Sonntag ist allgemeiner Rückreisetag und so brechen viele Yachtis auf und treten den Heimweg an. Es weht 5-6 Windstärken, in Böen 7, an unserem Handgerät messen wir 8. Das ist inkl. Fahrt bei Raumwindkurs, denn der Wind kommt aus West und wir müssen nach Wendtorf. Dafür ist es auch deutlich tiefer als die üblichen 10 Meter, auf die sich die Windstärken beziehen. Es ist also angebracht zu reffen. Und zunächst rollen wir auch nur die Genua gerefft raus, später reffen wir sie wieder aus. Aus der Schlei heraus ist es noch wellenarm, mit jeder Meile Richtung Westen wird es jedoch mehr. Um Raumwind fahren zu können segeln wir direkten Kurs Richtung Wendtorf, ungeachtet des sich im Weg befindlichen Sperrgebietes. Doch mir wurde mal in Kappen von dem dortigen Hafenmeister gesagt, dass man es damit nicht so genau nehmen braucht. Also haben wir keine Skrupel von diesem Sperrgebiet die nordöstliche Ecke etwas abzuschneiden.

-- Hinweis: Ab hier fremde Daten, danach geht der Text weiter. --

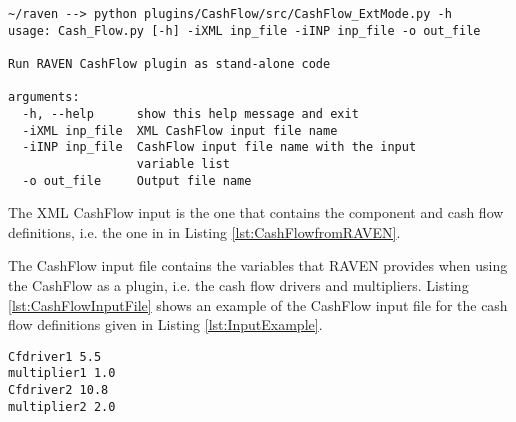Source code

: \small
\begin{lstlisting}[caption=CashFlow run as stand-alone python code, label=lst:CashFlowAsCode]
~/raven --> python plugins/CashFlow/src/CashFlow_ExtMode.py -h
usage: Cash_Flow.py [-h] -iXML inp_file -iINP inp_file -o out_file

Run RAVEN CashFlow plugin as stand-alone code

arguments:
  -h, --help      show this help message and exit
  -iXML inp_file  XML CashFlow input file name
  -iINP inp_file  CashFlow input file name with the input 
                  variable list
  -o out_file     Output file name
\end{lstlisting}
\normalsize

The XML CashFlow input is the one that contains the component and cash flow definitions, i.e. the one in  in Listing \ref{lst:CashFlowfromRAVEN}.

The CashFlow input file contains the variables that RAVEN provides when using the CashFlow as a plugin, i.e. the cash flow drivers and multipliers. Listing \ref{lst:CashFlowInputFile} shows an example of the CashFlow input file for the cash flow definitions given in Listing \ref{lst:InputExample}.

\begin{lstlisting}[caption=CashFlow run as stand-alone python code, label=lst:CashFlowInputFile]
Cfdriver1 5.5
multiplier1 1.0
Cfdriver2 10.8
multiplier2 2.0
\end{lstlisting}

Aus Wellengründen hätten wir aber vielleicht besser daran getan von der Schleimündung direkt auf Südkurs zu gehen, wie es viele andere Yachten machen. Dort umfährt man das Sperrgebiet, hat weniger Welle und noch die Aussicht auf die Küste. So würde ich es das nächste Mal tun.
Jedenfalls sind wir extrem schnell mit dem gewählten Kurs. Ständig zwischen 6,5 und 7,5 Knoten. Da sind wir razi-fazi in Wendtorf und haben noch Zeit für Kaffee und Kuchen und das Schiff zu klarieren bevor wir wieder die Heimreise nach Köln antreten.